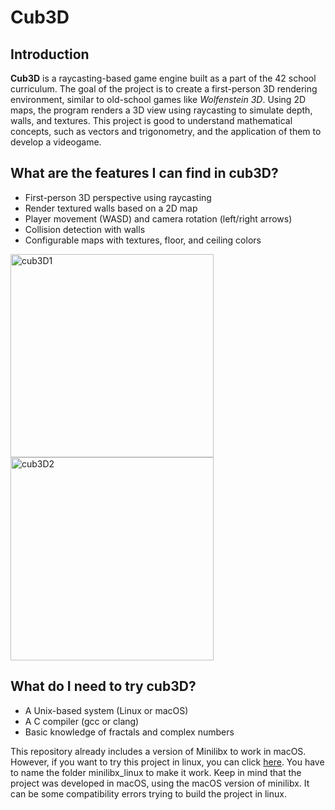 # Cub3D

## Introduction

**Cub3D** is a raycasting-based game engine built as a part of the 42 school curriculum. The goal of the project is to create a first-person 3D rendering environment, similar to old-school games like *Wolfenstein 3D*. Using 2D maps, the program renders a 3D view using raycasting to simulate depth, walls, and textures. This project is good to understand mathematical concepts, such as vectors and trigonometry, and the application of them to develop a videogame.

## What are the features I can find in cub3D?

- First-person 3D perspective using raycasting
- Render textured walls based on a 2D map
- Player movement (WASD) and camera rotation (left/right arrows)
- Collision detection with walls
- Configurable maps with textures, floor, and ceiling colors
<p>
  <img src="https://github.com/user-attachments/assets/2a1e5eb4-edd2-415e-85a2-c83e78259439" alt="cub3D1" width="325"/>
  <img src="https://github.com/user-attachments/assets/f0629142-41a1-46ce-ab48-88f77a4c4281" alt="cub3D2" width="325"/>
</p>

## What do I need to try cub3D?

- A Unix-based system (Linux or macOS)
- A C compiler (gcc or clang)
- Basic knowledge of fractals and complex numbers

This repository already includes a version of Minilibx to work in macOS. However, if you want to try this project in linux, you can click [here](https://github.com/42Paris/minilibx-linux.git). You have to name the folder minilibx_linux to make it work. Keep in mind that the project was developed in macOS, using the macOS version of minilibx. It can be some compatibility errors trying to build the project in linux.
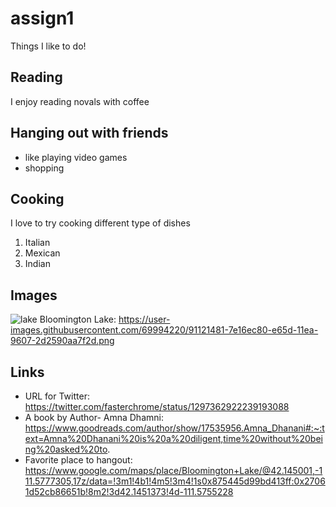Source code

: # assign1
Things I like to do!

## Reading

I enjoy reading novals with coffee

## Hanging out with friends

* like playing video games
* shopping

## Cooking

I love to try cooking different type of dishes

1. Italian
2. Mexican
3. Indian 

## Images

![lake](https://user-images.githubusercontent.com/69994220/91121481-7e16ec80-e65d-11ea-9607-2d2590aa7f2d.png)
Bloomington Lake: https://user-images.githubusercontent.com/69994220/91121481-7e16ec80-e65d-11ea-9607-2d2590aa7f2d.png




## Links

* URL for Twitter: https://twitter.com/fasterchrome/status/1297362922239193088
* A book by Author- Amna Dhamni: https://www.goodreads.com/author/show/17535956.Amna_Dhanani#:~:text=Amna%20Dhanani%20is%20a%20diligent,time%20without%20being%20asked%20to.
* Favorite place to hangout: https://www.google.com/maps/place/Bloomington+Lake/@42.145001,-111.5777305,17z/data=!3m1!4b1!4m5!3m4!1s0x875445d99bd413ff:0x27061d52cb86651b!8m2!3d42.1451373!4d-111.5755228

....

#### [TASK OBJECTIVE]
Only the lines from the one containing "playing video games" through the end of the material should be copied, exactly as they stand; please keep both ends.

#### [EXPECTED ANSWER]
* like playing video games
* shopping

## Cooking

I love to try cooking different type of dishes

1. Italian
2. Mexican
3. Indian 

## Images

![lake](https://user-images.githubusercontent.com/69994220/91121481-7e16ec80-e65d-11ea-9607-2d2590aa7f2d.png)
Bloomington Lake: https://user-images.githubusercontent.com/69994220/91121481-7e16ec80-e65d-11ea-9607-2d2590aa7f2d.png




## Links

* URL for Twitter: https://twitter.com/fasterchrome/status/1297362922239193088
* A book by Author- Amna Dhamni: https://www.goodreads.com/author/show/17535956.Amna_Dhanani#:~:text=Amna%20Dhanani%20is%20a%20diligent,time%20without%20being%20asked%20to.
* Favorite place to hangout: https://www.google.com/maps/place/Bloomington+Lake/@42.145001,-111.5777305,17z/data=!3m1!4b1!4m5!3m4!1s0x875445d99bd413ff:0x27061d52cb86651b!8m2!3d42.1451373!4d-111.5755228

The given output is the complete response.